Scenic design (also known as scenography, stage design, or set design) is the creation of theatrical, as well as film or television scenery.  Scenic designers come from a variety of artistic backgrounds, but in recent years, are mostly trained professionals, holding B.F.A. or M.F.A. degrees in theatre arts. Scenic designers create sets and scenery that aim to support the overall artistic goals of the production. There has been some consideration that scenic design is also production design; however, it is generally considered to be a part of the visual production of a film or television.

Scenic designer 
The scenic designer works with the director and other designers to establish an overall visual concept for the production and design the stage environment.
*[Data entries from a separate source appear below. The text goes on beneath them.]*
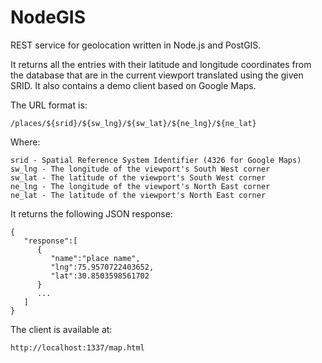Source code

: # NodeGIS
REST service for geolocation written in Node.js and PostGIS.

It returns all the entries with their latitude and longitude coordinates from the database that are in the current viewport translated using the given SRID. It also contains a demo client based on Google Maps.

The URL format is:

    
    /places/${srid}/${sw_lng}/${sw_lat}/${ne_lng}/${ne_lat}
    

Where:
    
    srid - Spatial Reference System Identifier (4326 for Google Maps)
    sw_lng - The longitude of the viewport's South West corner
    sw_lat - The latitude of the viewport's South West corner
    ne_lng - The longitude of the viewport's North East corner
    ne_lat - The latitude of the viewport's North East corner
    
It returns the following JSON response:
    
    {
       "response":[
          {
             "name":"place name",
             "lng":75.9570722403652,
             "lat":30.8503598561702
          }
          ...
       ]
    }
    
The client is available at:

	http://localhost:1337/map.html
They are responsible for developing a complete set of design drawings that include the following:
basic ground plan showing all stationary and scenic elements.
composite ground plan showing all moving scenic elements, indicating both their onstage and storage positions.
section of the stage space incorporating all elements.
front elevations of every scenic element, and additional elevations or sections of units as required.
All of these required drawing elements can be easily created from one accurate 3-D CAD model of the set design."

In the process of planning, scenic designers often make models, ranging from very basic to extremely complex models. Models are often made before the final drawings that are delivered to the scene shop for construction.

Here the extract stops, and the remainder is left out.